While the proposal was still in the discussion stage, such a tax would be nothing new to Ngapuhi, he said.
"During the times of Hone Heke, every ship that came into the Bay of Islands he taxed them, so this is nothing new to us as a people."
The Northland iwi of 122,000 people says it never ceded sovereignty when chiefs signed the Treaty of Waitangi in 1840.
Hearings on the issue of sovereignty, the declaration and the treaty are expected to last another week.
Mr Rankin promised to withdraw his hapu's consent for the claim if the proposed tax was not achieved.

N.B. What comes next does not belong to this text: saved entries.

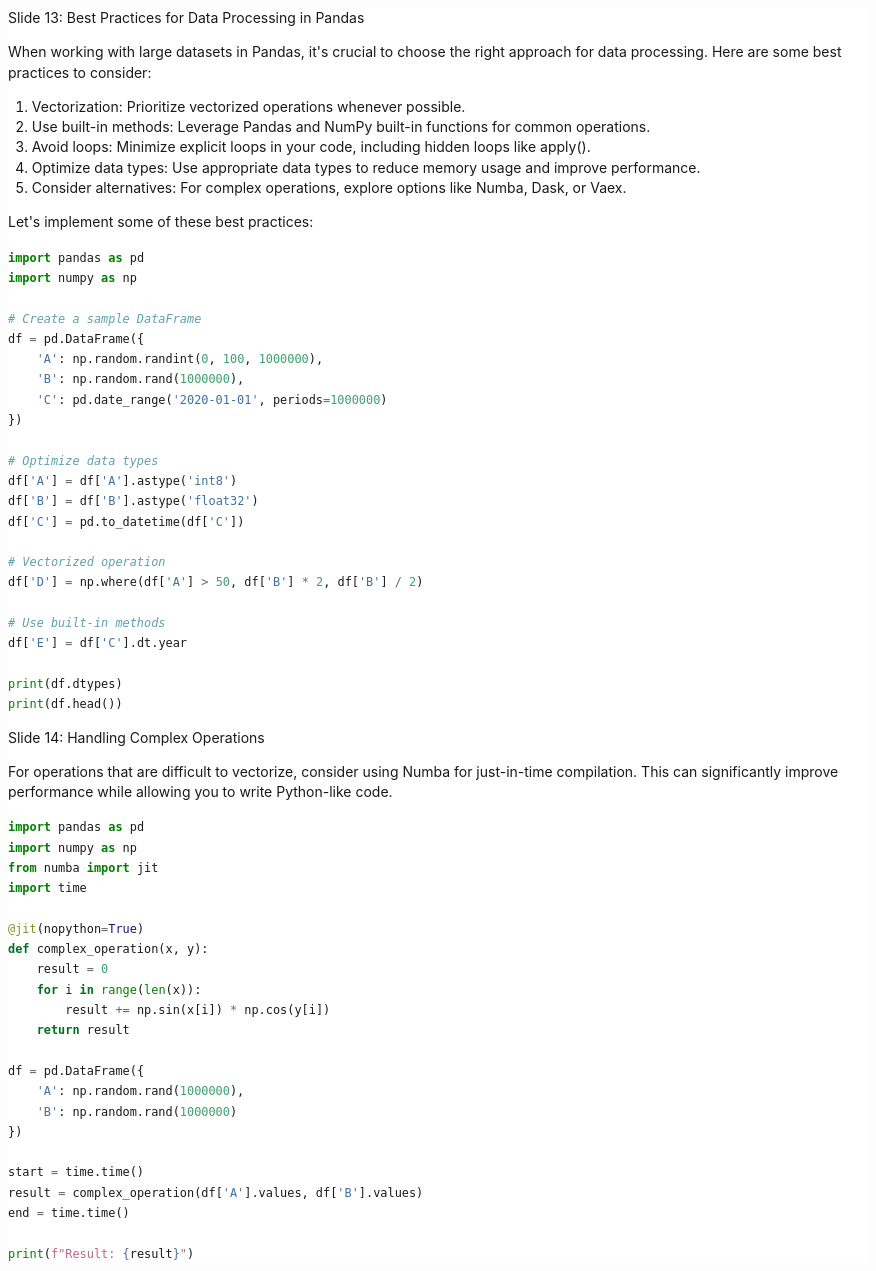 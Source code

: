 Slide 13: Best Practices for Data Processing in Pandas

When working with large datasets in Pandas, it's crucial to choose the right approach for data processing. Here are some best practices to consider:

1.  Vectorization: Prioritize vectorized operations whenever possible.
2.  Use built-in methods: Leverage Pandas and NumPy built-in functions for common operations.
3.  Avoid loops: Minimize explicit loops in your code, including hidden loops like apply().
4.  Optimize data types: Use appropriate data types to reduce memory usage and improve performance.
5.  Consider alternatives: For complex operations, explore options like Numba, Dask, or Vaex.

Let's implement some of these best practices:

```python
import pandas as pd
import numpy as np

# Create a sample DataFrame
df = pd.DataFrame({
    'A': np.random.randint(0, 100, 1000000),
    'B': np.random.rand(1000000),
    'C': pd.date_range('2020-01-01', periods=1000000)
})

# Optimize data types
df['A'] = df['A'].astype('int8')
df['B'] = df['B'].astype('float32')
df['C'] = pd.to_datetime(df['C'])

# Vectorized operation
df['D'] = np.where(df['A'] > 50, df['B'] * 2, df['B'] / 2)

# Use built-in methods
df['E'] = df['C'].dt.year

print(df.dtypes)
print(df.head())
```

Slide 14: Handling Complex Operations

For operations that are difficult to vectorize, consider using Numba for just-in-time compilation. This can significantly improve performance while allowing you to write Python-like code.

```python
import pandas as pd
import numpy as np
from numba import jit
import time

@jit(nopython=True)
def complex_operation(x, y):
    result = 0
    for i in range(len(x)):
        result += np.sin(x[i]) * np.cos(y[i])
    return result

df = pd.DataFrame({
    'A': np.random.rand(1000000),
    'B': np.random.rand(1000000)
})

start = time.time()
result = complex_operation(df['A'].values, df['B'].values)
end = time.time()

print(f"Result: {result}")
```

Since then, he had received much support for the initiative, particularly from Tuhoe, he said.
However, there had also been "one or two" members of the Ngapuhi Runanga, who administer the claim, who expressed their strong opposition and threatened to bar Mr Rankin from speaking at Waitangi Tribunal hearings.
AUT history professor Paul Moon said the proposed tax was not feasible unless Ngapuhi gained sovereignty.
"The right to tax is a sovereign right and unless Ngapuhi suddenly acquires that sort of sovereign authority it simply won't be in a position to let any taxes.
"It would require massive readjustment and it would lead to all sorts of problems as far as the tax system is concerned. If they are interested in economic development, they'll have to look elsewhere," he said.
While there might be historical validity to Ngapuhi's sovereignty claim, constitutionally there was not, he said.
"The sovereign claim is largely a symbolic gesture. It would be very hard, I imagine, to find people to say hand on heart 'we believe we're going to be 100 per cent successful with this claim'."